[Records to use Boundary: Start]

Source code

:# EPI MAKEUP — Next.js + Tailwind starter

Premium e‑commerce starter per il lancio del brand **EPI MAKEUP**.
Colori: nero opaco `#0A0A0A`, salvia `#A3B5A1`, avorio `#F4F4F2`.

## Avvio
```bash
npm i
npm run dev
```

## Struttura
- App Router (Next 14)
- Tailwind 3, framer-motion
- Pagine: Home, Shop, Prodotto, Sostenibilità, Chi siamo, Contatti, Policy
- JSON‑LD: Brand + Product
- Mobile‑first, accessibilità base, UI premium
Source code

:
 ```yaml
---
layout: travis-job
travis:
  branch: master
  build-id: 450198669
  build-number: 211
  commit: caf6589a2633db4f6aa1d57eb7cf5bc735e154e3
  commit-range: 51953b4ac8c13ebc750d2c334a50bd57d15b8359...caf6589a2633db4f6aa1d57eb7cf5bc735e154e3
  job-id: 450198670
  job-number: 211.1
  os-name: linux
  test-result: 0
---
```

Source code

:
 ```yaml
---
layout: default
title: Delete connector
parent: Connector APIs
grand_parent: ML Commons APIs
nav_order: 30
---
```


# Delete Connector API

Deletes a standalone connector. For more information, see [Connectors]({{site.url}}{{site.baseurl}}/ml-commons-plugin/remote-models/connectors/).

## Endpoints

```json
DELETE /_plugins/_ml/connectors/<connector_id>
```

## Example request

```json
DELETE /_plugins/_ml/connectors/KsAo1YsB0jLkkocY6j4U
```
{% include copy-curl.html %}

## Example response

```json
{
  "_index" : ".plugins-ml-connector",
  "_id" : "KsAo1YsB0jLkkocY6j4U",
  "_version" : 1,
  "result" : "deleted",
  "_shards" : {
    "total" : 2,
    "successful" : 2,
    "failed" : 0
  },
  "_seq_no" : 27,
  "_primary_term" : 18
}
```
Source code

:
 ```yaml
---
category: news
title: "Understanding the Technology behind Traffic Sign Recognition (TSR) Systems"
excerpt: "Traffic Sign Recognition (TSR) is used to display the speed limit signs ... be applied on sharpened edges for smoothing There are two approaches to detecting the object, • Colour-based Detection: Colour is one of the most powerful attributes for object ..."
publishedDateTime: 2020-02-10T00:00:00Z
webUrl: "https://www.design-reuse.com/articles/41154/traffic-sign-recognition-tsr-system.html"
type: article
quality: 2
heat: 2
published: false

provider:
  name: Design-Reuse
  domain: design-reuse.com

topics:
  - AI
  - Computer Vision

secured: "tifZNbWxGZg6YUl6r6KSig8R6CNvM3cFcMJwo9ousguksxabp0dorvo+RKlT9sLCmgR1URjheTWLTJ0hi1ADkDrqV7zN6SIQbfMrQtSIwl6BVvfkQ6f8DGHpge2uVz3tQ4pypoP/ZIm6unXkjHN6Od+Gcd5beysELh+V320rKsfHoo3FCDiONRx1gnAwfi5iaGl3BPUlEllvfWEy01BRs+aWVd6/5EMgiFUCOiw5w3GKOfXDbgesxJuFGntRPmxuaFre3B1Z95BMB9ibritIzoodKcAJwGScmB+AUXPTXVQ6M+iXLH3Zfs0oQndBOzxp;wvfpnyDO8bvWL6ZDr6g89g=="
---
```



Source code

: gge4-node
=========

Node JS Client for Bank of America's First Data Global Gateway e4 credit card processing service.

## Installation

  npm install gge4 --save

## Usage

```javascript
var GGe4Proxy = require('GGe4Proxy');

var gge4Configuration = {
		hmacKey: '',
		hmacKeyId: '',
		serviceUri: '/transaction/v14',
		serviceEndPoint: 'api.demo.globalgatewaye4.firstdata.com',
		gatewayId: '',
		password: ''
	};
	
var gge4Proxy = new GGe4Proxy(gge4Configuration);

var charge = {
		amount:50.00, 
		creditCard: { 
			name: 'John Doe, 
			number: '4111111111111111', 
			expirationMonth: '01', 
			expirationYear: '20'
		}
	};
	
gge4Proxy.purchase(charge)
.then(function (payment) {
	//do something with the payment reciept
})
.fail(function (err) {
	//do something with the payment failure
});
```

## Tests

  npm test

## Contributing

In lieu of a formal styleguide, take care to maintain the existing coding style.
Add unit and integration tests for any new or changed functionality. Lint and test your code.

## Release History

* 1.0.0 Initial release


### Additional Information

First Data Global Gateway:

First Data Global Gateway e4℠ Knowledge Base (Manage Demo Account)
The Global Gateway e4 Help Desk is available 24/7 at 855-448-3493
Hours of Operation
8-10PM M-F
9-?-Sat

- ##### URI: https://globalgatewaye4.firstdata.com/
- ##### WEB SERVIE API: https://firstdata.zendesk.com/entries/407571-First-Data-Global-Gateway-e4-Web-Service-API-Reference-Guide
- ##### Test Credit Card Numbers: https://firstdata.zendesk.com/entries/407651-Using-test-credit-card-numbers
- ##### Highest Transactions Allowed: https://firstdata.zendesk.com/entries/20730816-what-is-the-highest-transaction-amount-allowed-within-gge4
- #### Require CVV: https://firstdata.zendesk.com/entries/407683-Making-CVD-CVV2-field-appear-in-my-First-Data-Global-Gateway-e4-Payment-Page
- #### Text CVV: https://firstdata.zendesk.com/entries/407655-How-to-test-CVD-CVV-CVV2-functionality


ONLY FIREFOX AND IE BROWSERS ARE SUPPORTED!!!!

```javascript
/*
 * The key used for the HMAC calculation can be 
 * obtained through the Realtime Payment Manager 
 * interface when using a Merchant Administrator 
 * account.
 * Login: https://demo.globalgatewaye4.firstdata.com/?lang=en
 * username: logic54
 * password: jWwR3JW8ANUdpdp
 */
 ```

[Records to use Boundary: End]

__Aim of the exercise__. For the listing above, state how many lines contain the word "MAKEUP", with no other words.

__Worked solution__. 2